Yüce Allah'ın lütuf ve ihsanına ulaşmanın şartlarından en önemlisi; insanın sahip olduğu ve ençok sevdiği mal, para, mevki, ilim gibi maddî ve manevî değerleri ihtiyaç sahiplerine çıkar düşünmeden seve seve verebilmesidir. Benlik ancak böylelikle arınıp yücelebilir ki, o zaman Allah katında zafer ve esenliğe erişilir. Ali İmran 3/92: « Sevdiğiniz şeylerden vermedikçe zafer ve mutluluğa asla ulaşamazsınız.»

İman sevgisi.
... Allah imanı size sevdirmiş ve onu gönüllerinizde süslemiştir...
(Hucurat 49/7)

İman, Yüce Allah'ın varlığını gönülde hissedip tasdik ederek inanmaktır. Yaratıcı Kudret; bu ayetle insanların gönüllerine uyarıda bulunarak imanı sevdirmiştir. Din, kutupları Yüce Allah ile insan arasında bulunan bir sevgi olayıdır. Bu sevginin en üst noktasını, kemale ermiş kulun Yaratıcı'sına duyduğu aşk teşkil eder. Bakara 2/165 : «...İman sahipleri, Allah'a sevgide çok şiddetlidirler...»

Eş sevgisi.
... Size kendi cinsinizden, kendilerine ısınacağınız eşler yaratmış, aranıza sevgi ve merhamet vermiştir... (Rum 30 / 21)

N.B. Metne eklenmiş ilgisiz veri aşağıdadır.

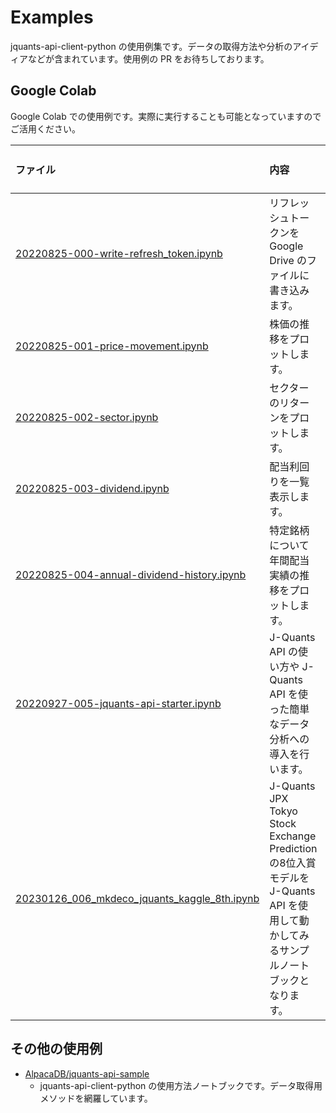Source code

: # Examples

jquants-api-client-python の使用例集です。データの取得方法や分析のアイディアなどが含まれています。使用例の PR をお待ちしております。

## Google Colab

Google Colab での使用例です。実際に実行することも可能となっていますのでご活用ください。

| ファイル                                                                                 | 内容                                                                              |                                                                                                       Colab で開く                                                                                                        |
| :--------------------------------------------------------------------------------------- | :-------------------------------------------------------------------------------- | :-----------------------------------------------------------------------------------------------------------------------------------------------------------------------------------------------------------------------: |
| [20220825-000-write-refresh_token.ipynb](20220825-000-write-refresh_token.ipynb)         | リフレッシュトークンを Google Drive のファイルに書き込みます。                    |   [![Open In Colab](https://colab.research.google.com/assets/colab-badge.svg)](https://colab.research.google.com/github/J-Quants/jquants-api-client-python/blob/master/examples/20220825-000-write-refresh_token.ipynb)   |
| [20220825-001-price-movement.ipynb](20220825-001-price-movement.ipynb)                   | 株価の推移をプロットします。                                                      |     [![Open In Colab](https://colab.research.google.com/assets/colab-badge.svg)](https://colab.research.google.com/github/J-Quants/jquants-api-client-python/blob/master/examples/20220825-001-price-movement.ipynb)      |
| [20220825-002-sector.ipynb](20220825-002-sector.ipynb)                                   | セクターのリターンをプロットします。                                              |         [![Open In Colab](https://colab.research.google.com/assets/colab-badge.svg)](https://colab.research.google.com/github/J-Quants/jquants-api-client-python/blob/master/examples/20220825-002-sector.ipynb)          |
| [20220825-003-dividend.ipynb](20220825-003-dividend.ipynb)                               | 配当利回りを一覧表示します。                                                      |        [![Open In Colab](https://colab.research.google.com/assets/colab-badge.svg)](https://colab.research.google.com/github/J-Quants/jquants-api-client-python/blob/master/examples/20220825-003-dividend.ipynb)         |
| [20220825-004-annual-dividend-history.ipynb](20220825-004-annual-dividend-history.ipynb) | 特定銘柄について年間配当実績の推移をプロットします。                              | [![Open In Colab](https://colab.research.google.com/assets/colab-badge.svg)](https://colab.research.google.com/github/J-Quants/jquants-api-client-python/blob/master/examples/20220825-004-annual-dividend-history.ipynb) |
| [20220927-005-jquants-api-starter.ipynb](20220927-005-jquants-api-starter.ipynb)         | J-Quants API の使い方や J-Quants API を使った簡単なデータ分析への導入を行います。 |   [![Open In Colab](https://colab.research.google.com/assets/colab-badge.svg)](https://colab.research.google.com/github/J-Quants/jquants-api-client-python/blob/master/examples/20220927-005-jquants-api-starter.ipynb)   |
| [20230126_006_mkdeco_jquants_kaggle_8th.ipynb](20230126_006_mkdeco_jquants_kaggle_8th.ipynb)         | J-Quants JPX Tokyo Stock Exchange Prediction の8位入賞モデルを J-Quants API を使用して動かしてみるサンプルノートブックとなります。 |   [![Open In Colab](https://colab.research.google.com/assets/colab-badge.svg)](https://colab.research.google.com/github/J-Quants/jquants-api-client-python/blob/master/examples/20230126_006_mkdeco_jquants_kaggle_8th.ipynb)   |

## その他の使用例

- [AlpacaDB/jquants-api-sample](https://github.com/AlpacaDB/jquants-api-sample)
  - jquants-api-client-python の使用方法ノートブックです。データ取得用メソッドを網羅しています。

Eşler arasında kaynaşma olması için sevgi ve merhamet verilmiştir. Evlilik, kemale erdirici olarak olgunlaşmak ve neslin devamı için şarttır. Buna uymayanların hayattaki gerekli tecrübeleri eksik kalmaktadır. İman etmiş kullar; kendilerini mutlu kılacak eşlere kavuşabilmek için şöyle yakarışta bulunmalıdır. Furkan 25/74: «...Allah'ın iyi kulları şöyle yakarırlar: Rab'bimiz bize gözümüzü aydınlatacak eşler bağışla...»

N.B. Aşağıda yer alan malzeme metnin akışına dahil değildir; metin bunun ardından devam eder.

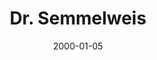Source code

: ---
title: "Dr. Semmelweis"
image: "/projects/theatre/Semmelweis/Semmelweis.jpg"
detailPage: "/projects/theatre/Semmelweis/info.html"
playerIdx: 5
date: 2000-01-05
---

Anne - baba ve çocuk sevgisi.
Rab'bin sadece Kendisine kulluk etmenizi, anne ve babanıza çok iyi davranmanızı kesin bir şekilde emretti. Onlardan biri veya ikisi senin yanında yaşlanırsa, kendilerine “ of ” bile deme, onları azarlama, ikisine de güzel söz söyle. ‹kisine de acıyarak alçak gönüllü olmanın kanatlarını onlar için indir ve şöyle dua et: Rab'bim, küçüklüğümde onlar beni nasıl yetiştirmişlerse şimdi sen de onlara öyle sevgi ve şefkat göster.
(İsra 17/ 23,24)

Yüce Allah, Kendisine ibadetin hemen arkasından anne ve babaya sevgi ve saygıyı emretmektedir. Onları sevme, Allah Sevgisi'ni duyabilmenin üst basamaklarıdır. Anne; çocuklarına olan hizmet ve fedakarlığında çok yüce bir mertebeye sahiptir. Evladını büyük sıkıntılara katlanarak karnında taşımış, karşılık beklemeden içtenlikle vermenin mutlak temsilciliğini üstlenmiştir. İman etmiş kullar; kendilerine sevgi ve saygı duyacak, çalışkan, dürüst, milletine ve insanlığa faydalı olabilecek çocuklara kavuşabilmek için şöyle yakarışta bulunmalıdır. Furkan 25/74 : «Allah'ın iyi kulları Rab'bimiz, bize gözümüzü aydınlatacak...çocuklar...bağışla diye yakarırlar.»

Hz. PEYGAMBER SEVGİSİ

Biz seni, bütün insanlara bir müjdeci ve uyarıcı olarak gönderdik.
(Sebe 34/28)
Resulüm de ki: Eğer Allah'ı seviyorsanız bana uyun ki Allah da sizi sevsin ve günahlarınızı bağışlasın... (Ali İmran 3/31)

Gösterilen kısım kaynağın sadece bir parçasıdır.